Bridgett Majola and Itumeleng Mukhovha, lawyers at global law firm Baker McKenzie in Johannesburg, have both been listed in Mail & Guardian’s Top 200 outstanding young South Africans in recent years. Bridgett made the list in 2014 and Itumeleng was included this year. On South Africa’s Women’s Day, they talked about their careers, breaking the cycle of poverty and their role as women in law in Africa.
Majola has been working with leading South African law firms since 2007 and says she doesn’t think there’s one successful way of navigating the legal environment in Africa.
“There are some structural issues in the industry that make it difficult for some people, especially women to do well, while others are able to simply thrive. While I know that there is certainly a willingness and intention to change some of these things, intention alone is not enough. Going forward, I hope that I will be part of the team that drives some of these essential changes.”
Majola says that the best advice that she can give to women is to be self-aware, supportive of other women, especially from minority groups, and to be assertive in circumstances which seem unhelpful or unsupportive to the advancement of women and in particular women of colour.
“Hopefully I can be honest, fair, assertive and empathetic in all situations that call for it and then see how it goes,” she says.
As a female lawyer practising in Africa, Mukhovha is constantly reminded of the importance of embracing the novelty of who she is as well as the need to support and mentor other young women to advance to positions of leadership and management.
“There is no need for petty differences that can easily cause a divergence from the path that will ultimately lead to the economic and social empowerment of women,” she says.
“During my early 20’s, I struggled with challenging the perceived orthodoxies of social anthropology and the stereotypical image of a woman. I studied certain academic literature, including literature by Ifi Amadiume and Chimamanda Ngozi Adichie and heterogeneous theories on feminism, to understand how social and economic changes in both colonial and post-colonial Africa continue to undermine women’s status and reduce their social, political and economic roles. The invaluable knowledge and insight gained from the literature on feminism has encouraged me to debate and ridicule the exclusion of women from large areas of social participation, question the link between different physiological characteristics and “natural” differentiation in social roles for men and women and begin to formulate ways to overcome it,” she explains.
Mukhovha says that some of the socio-economic challenges facing Africa include lack of access to justice and education for people from poverty-stricken communities.
“I believe that effective access to justice ought to be regarded as the most basic human right. The absence, or restriction to access to justice, prevents people from exercising their rights and challenging discrimination, and deprives people of real equality of law. Moreover, I truly believe education is of fundamental importance in building sustainable communities and is a prominent instrument in reducing and breaking the vicious cycle of poverty,” she says.

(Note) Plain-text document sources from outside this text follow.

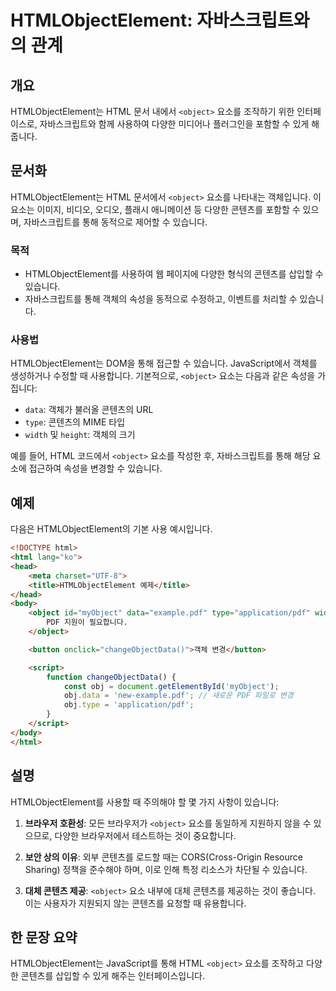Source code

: <!--
Meta Description: # HTMLObjectElement: 자바스크립트와의 관계 ## 개요 HTMLObjectElement는 HTML 문서 내에서 `<object>` 요소를 조작하기 위한 인터페이스로, 자바스크립트와 함께 사용하여 다양한 미디어나 플러그인을 포함할 수 있게 해줍니다. ## ...
Meta Keywords: object, html, 있습니다, 콘텐츠를, pdf
-->

# HTMLObjectElement: 자바스크립트와의 관계

## 개요
HTMLObjectElement는 HTML 문서 내에서 `<object>` 요소를 조작하기 위한 인터페이스로, 자바스크립트와 함께 사용하여 다양한 미디어나 플러그인을 포함할 수 있게 해줍니다.

## 문서화
HTMLObjectElement는 HTML 문서에서 `<object>` 요소를 나타내는 객체입니다. 이 요소는 이미지, 비디오, 오디오, 플래시 애니메이션 등 다양한 콘텐츠를 포함할 수 있으며, 자바스크립트를 통해 동적으로 제어할 수 있습니다. 

### 목적
- HTMLObjectElement를 사용하여 웹 페이지에 다양한 형식의 콘텐츠를 삽입할 수 있습니다.
- 자바스크립트를 통해 객체의 속성을 동적으로 수정하고, 이벤트를 처리할 수 있습니다.

### 사용법
HTMLObjectElement는 DOM을 통해 접근할 수 있습니다. JavaScript에서 객체를 생성하거나 수정할 때 사용합니다. 기본적으로, `<object>` 요소는 다음과 같은 속성을 가집니다:

- `data`: 객체가 불러올 콘텐츠의 URL
- `type`: 콘텐츠의 MIME 타입
- `width` 및 `height`: 객체의 크기

예를 들어, HTML 코드에서 `<object>` 요소를 작성한 후, 자바스크립트를 통해 해당 요소에 접근하여 속성을 변경할 수 있습니다.

## 예제
다음은 HTMLObjectElement의 기본 사용 예시입니다.

```html
<!DOCTYPE html>
<html lang="ko">
<head>
    <meta charset="UTF-8">
    <title>HTMLObjectElement 예제</title>
</head>
<body>
    <object id="myObject" data="example.pdf" type="application/pdf" width="600" height="400">
        PDF 지원이 필요합니다.
    </object>

    <button onclick="changeObjectData()">객체 변경</button>

    <script>
        function changeObjectData() {
            const obj = document.getElementById('myObject');
            obj.data = 'new-example.pdf'; // 새로운 PDF 파일로 변경
            obj.type = 'application/pdf';
        }
    </script>
</body>
</html>
```

## 설명
HTMLObjectElement를 사용할 때 주의해야 할 몇 가지 사항이 있습니다:

1. **브라우저 호환성**: 모든 브라우저가 `<object>` 요소를 동일하게 지원하지 않을 수 있으므로, 다양한 브라우저에서 테스트하는 것이 중요합니다.
   
2. **보안 상의 이유**: 외부 콘텐츠를 로드할 때는 CORS(Cross-Origin Resource Sharing) 정책을 준수해야 하며, 이로 인해 특정 리소스가 차단될 수 있습니다.

3. **대체 콘텐츠 제공**: `<object>` 요소 내부에 대체 콘텐츠를 제공하는 것이 좋습니다. 이는 사용자가 지원되지 않는 콘텐츠를 요청할 때 유용합니다.

## 한 문장 요약
HTMLObjectElement는 JavaScript를 통해 HTML `<object>` 요소를 조작하고 다양한 콘텐츠를 삽입할 수 있게 해주는 인터페이스입니다.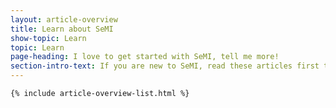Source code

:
 ```yaml
---
layout: article-overview
title: Learn about SeMI
show-topic: Learn
topic: Learn
page-heading: I love to get started with SeMI, tell me more!
section-intro-text: If you are new to SeMI, read these articles first to understand why SeMI is valuable for your organization.
---
```


<div class="article-container">
    
    {% include article-overview-list.html %}

</div>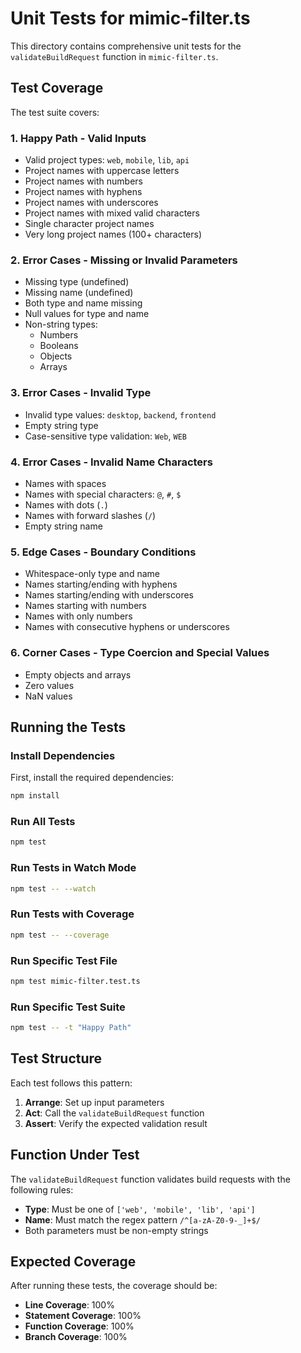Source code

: # Unit Tests for mimic-filter.ts

This directory contains comprehensive unit tests for the `validateBuildRequest` function in `mimic-filter.ts`.

## Test Coverage

The test suite covers:

### 1. **Happy Path - Valid Inputs**
- Valid project types: `web`, `mobile`, `lib`, `api`
- Project names with uppercase letters
- Project names with numbers
- Project names with hyphens
- Project names with underscores
- Project names with mixed valid characters
- Single character project names
- Very long project names (100+ characters)

### 2. **Error Cases - Missing or Invalid Parameters**
- Missing type (undefined)
- Missing name (undefined)
- Both type and name missing
- Null values for type and name
- Non-string types:
  - Numbers
  - Booleans
  - Objects
  - Arrays

### 3. **Error Cases - Invalid Type**
- Invalid type values: `desktop`, `backend`, `frontend`
- Empty string type
- Case-sensitive type validation: `Web`, `WEB`

### 4. **Error Cases - Invalid Name Characters**
- Names with spaces
- Names with special characters: `@`, `#`, `$`
- Names with dots (`.`)
- Names with forward slashes (`/`)
- Empty string name

### 5. **Edge Cases - Boundary Conditions**
- Whitespace-only type and name
- Names starting/ending with hyphens
- Names starting/ending with underscores
- Names starting with numbers
- Names with only numbers
- Names with consecutive hyphens or underscores

### 6. **Corner Cases - Type Coercion and Special Values**
- Empty objects and arrays
- Zero values
- NaN values

## Running the Tests

### Install Dependencies

First, install the required dependencies:

```bash
npm install
```

### Run All Tests

```bash
npm test
```

### Run Tests in Watch Mode

```bash
npm test -- --watch
```

### Run Tests with Coverage

```bash
npm test -- --coverage
```

### Run Specific Test File

```bash
npm test mimic-filter.test.ts
```

### Run Specific Test Suite

```bash
npm test -- -t "Happy Path"
```

## Test Structure

Each test follows this pattern:

1. **Arrange**: Set up input parameters
2. **Act**: Call the `validateBuildRequest` function
3. **Assert**: Verify the expected validation result

## Function Under Test

The `validateBuildRequest` function validates build requests with the following rules:

- **Type**: Must be one of `['web', 'mobile', 'lib', 'api']`
- **Name**: Must match the regex pattern `/^[a-zA-Z0-9-_]+$/`
- Both parameters must be non-empty strings

## Expected Coverage

After running these tests, the coverage should be:

- **Line Coverage**: 100%
- **Statement Coverage**: 100%
- **Function Coverage**: 100%
- **Branch Coverage**: 100%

Majola’s mother was a domestic worker and her adoptive step parents, who her mother worked for, also used to tell her that the only way she could break the cycle of poverty was to get an education.
“If my adoptive parents had not paid for my primary education and if I had not been supported to get scholarships, I would not have broken my own poverty cycle. It begs the question, if education is the only way of breaking the cycle of poverty, then how do you break free of poverty if you can’t access education?”
“I know that I have a role to play as a lawyer and a corporate citizen. I strongly believe that access to education for all Africans, everywhere, is an essential starting point and that Africa’s vast potential will allow its people, to grow and flourish in the coming years,” Majola adds.